I recently sat down with Brian Fox, CTO and co-founder of Sonatype, about a report they recently published about malware in open source ecosystems. This is something that’s not a surprise to anyone paying attention, but there are some things Sonatype is doing in this space that’s very clever. I’ve known Brian for a long time so it was a treat to catch up and see what they found, and what it means for the future.
2024 in Open Source Malware Report
This episode is also available as a podcast, search for “Open Source Security” on your favorite podcast player.
We’re gonna need a bigger boat
I’ll start with the most terrifying and important point in all this: there are currently over 820,000 malicious packages floating around in the open source ecosystem. Not vulnerabilities or bugs – intentionally malicious code designed to compromise systems and steal data. That number jumped by 42,000 packages in just the first two months of 2025 and it’s going to keep growing as the year progresses.
Brian had a great point during the chat about this malware. The target isn’t the end users of applications, the target is the developers using open source. That’s not really something I had thought about before now. We like to think about attacks on end users, not on developers. Developers exist in a space that many of our tools aren’t designed to work with.
The attacks happen the instant a dev installs a malicious package. Brian called it a “smash and grab”. The dev installs the package, the payload is delivered, and whatever data the attackers exfiltrated is gone."
We pick on NPM, a lot
The data shows the vast majority of attacks are coming from NPM. We pick on them quite a bit. There’s a lot to unwind in why NPM though. Firstly, it’s the biggest ecosystem by a wide margin. It’s the classic “why do you rob banks? It’s where the money is”. There are some things NPM does by default that also makes it easier to attack. It’s very very easy to add a package to NPM, you basically just sign up for an account and you’re done. There are no namespaces (this is an often argued topic though). NPM packages can execute scripts on install which is basically remote code execution, and NPM love to upgrade packages aggressively by default.
It’s easy to claim all these things are shortcomings in NPM, but it’s just as likely many of these are the reasons NPM is so popular. Regardless of what is good or bad, this is an ecosystem problem, and the ecosystems are where the solutions should exist. It should also be said that the ecosystems are grossly underfunded. It’s complicated.
We do touch on how Maven Central stack up in this context during the chat. Maven Central is where all the Java developers get their packages from. Maven does a bunch of things different and isn’t attacked nearly as much. Some of this is no doubt due to a higher barrier of entry, but we should keep in mind Maven is also several magnitudes smaller than NPM, so there is a numbers game to play.
Watching the behavior
One of my first questions for Brian was how they knew the packages were malicious. 820,000 isn’t a number you can vet with humans, it has to be robots doing the work. The way Sonatype does this is very clever I thought.
Brian compares their detection strategy to the evolution of credit card fraud prevention: Modern fraud detection looks for behavioral anomalies – like suddenly buying 15 TVs in another part of the country.

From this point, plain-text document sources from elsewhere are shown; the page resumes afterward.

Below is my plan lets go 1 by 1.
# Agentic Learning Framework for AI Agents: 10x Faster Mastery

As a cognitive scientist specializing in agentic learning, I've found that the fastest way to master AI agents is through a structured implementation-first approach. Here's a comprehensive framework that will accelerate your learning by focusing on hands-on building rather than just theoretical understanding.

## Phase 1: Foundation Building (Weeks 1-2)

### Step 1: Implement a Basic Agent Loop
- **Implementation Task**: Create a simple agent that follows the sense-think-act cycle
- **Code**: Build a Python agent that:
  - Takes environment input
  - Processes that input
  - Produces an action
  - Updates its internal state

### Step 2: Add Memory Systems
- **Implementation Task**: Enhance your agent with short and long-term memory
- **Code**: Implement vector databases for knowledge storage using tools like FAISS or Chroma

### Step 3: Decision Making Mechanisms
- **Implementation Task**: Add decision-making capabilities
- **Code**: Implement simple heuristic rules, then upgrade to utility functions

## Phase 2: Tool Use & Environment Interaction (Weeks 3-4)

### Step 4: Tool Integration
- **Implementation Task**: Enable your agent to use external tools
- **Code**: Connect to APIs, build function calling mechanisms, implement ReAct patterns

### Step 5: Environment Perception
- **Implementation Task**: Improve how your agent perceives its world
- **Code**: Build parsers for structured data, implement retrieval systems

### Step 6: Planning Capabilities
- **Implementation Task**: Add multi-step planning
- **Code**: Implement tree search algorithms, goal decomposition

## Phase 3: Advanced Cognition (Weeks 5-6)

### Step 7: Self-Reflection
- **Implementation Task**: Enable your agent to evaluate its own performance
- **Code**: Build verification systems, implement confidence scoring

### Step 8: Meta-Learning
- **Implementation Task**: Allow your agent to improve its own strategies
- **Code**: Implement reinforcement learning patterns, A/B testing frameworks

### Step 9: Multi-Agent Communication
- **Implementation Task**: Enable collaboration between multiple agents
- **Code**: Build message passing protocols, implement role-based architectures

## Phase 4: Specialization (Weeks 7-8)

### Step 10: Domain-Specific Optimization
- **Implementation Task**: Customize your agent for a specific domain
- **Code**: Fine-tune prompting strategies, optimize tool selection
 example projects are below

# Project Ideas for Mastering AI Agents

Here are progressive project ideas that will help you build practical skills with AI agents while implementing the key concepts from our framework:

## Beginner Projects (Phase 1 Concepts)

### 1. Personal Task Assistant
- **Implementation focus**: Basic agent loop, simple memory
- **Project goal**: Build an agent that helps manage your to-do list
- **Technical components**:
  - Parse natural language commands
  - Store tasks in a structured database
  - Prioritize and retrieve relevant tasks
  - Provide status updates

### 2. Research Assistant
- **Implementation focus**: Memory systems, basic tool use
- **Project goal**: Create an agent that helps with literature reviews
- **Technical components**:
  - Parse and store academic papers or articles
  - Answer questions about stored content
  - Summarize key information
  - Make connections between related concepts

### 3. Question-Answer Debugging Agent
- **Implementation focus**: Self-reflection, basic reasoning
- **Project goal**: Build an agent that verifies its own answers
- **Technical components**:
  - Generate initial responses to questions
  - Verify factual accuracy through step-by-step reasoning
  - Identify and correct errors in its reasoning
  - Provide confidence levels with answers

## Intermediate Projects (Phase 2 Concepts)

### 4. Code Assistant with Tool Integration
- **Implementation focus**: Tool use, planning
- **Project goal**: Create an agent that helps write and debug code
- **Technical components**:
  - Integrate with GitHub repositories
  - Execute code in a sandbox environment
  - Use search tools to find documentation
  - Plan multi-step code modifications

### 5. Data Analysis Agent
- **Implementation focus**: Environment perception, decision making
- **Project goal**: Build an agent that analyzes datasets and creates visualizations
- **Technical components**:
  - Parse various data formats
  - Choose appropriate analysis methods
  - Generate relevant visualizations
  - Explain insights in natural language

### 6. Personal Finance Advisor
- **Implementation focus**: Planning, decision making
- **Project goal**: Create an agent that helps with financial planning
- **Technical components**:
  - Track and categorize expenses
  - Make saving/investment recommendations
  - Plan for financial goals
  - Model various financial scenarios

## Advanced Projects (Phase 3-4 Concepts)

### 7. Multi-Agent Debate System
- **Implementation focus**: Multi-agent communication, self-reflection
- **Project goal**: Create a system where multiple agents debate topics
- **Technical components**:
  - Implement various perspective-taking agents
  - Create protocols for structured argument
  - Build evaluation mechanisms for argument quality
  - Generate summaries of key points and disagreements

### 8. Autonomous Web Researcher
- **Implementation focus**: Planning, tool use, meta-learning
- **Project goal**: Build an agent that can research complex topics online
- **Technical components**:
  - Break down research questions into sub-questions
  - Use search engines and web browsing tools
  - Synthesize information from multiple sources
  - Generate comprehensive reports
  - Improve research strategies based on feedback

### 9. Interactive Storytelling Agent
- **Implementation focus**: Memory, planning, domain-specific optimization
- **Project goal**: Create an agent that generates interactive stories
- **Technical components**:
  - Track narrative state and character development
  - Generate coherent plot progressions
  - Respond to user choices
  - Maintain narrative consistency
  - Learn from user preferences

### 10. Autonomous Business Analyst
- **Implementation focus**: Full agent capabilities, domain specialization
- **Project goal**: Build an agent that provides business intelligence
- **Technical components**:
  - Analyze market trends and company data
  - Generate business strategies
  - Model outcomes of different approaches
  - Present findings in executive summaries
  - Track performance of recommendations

It’s not always possible to know what “normal” open source development looks like, but we can know what abnormal open source development looks like. For example, a project suddenly appearing with version number 1000, or a popular package unexpectedly depending on an obscure new library.
Apparently this detection picked up Alex Birsan’s famous “dependency confusion” attack six months before it became public knowledge, because his behavior deviated from normal development patterns.
New things are hard
During the chat Brian explained how security teams often respond to this threat. They like to talk about vulnerability management and scanning tools. But the thing is, developers are working in a space before these tools kick in. Even if we try to use a package repository to know what a developer is using, they can still download things to their machine. It’s a really hard problem.
Many of these components aren’t real component, so they won’t work, then the developer will realize their mistake, fix it, and it’s too late.
How does it get better?
An important part of this conversation was that we don’t really know how to fix this problem. The reality is the attackers have an incentive to create this malware, but the defenders don’t seem to have enough incentive to fix it properly. The repositories themselves suffer little when malware is uploaded, and we just keep using those repositories because it’s where the open source we need lives.
The open source world we’ve built runs on trust. Maybe that trust isn’t as strong as we want to believe. But the reality is, trust it or not, open source is here to stay.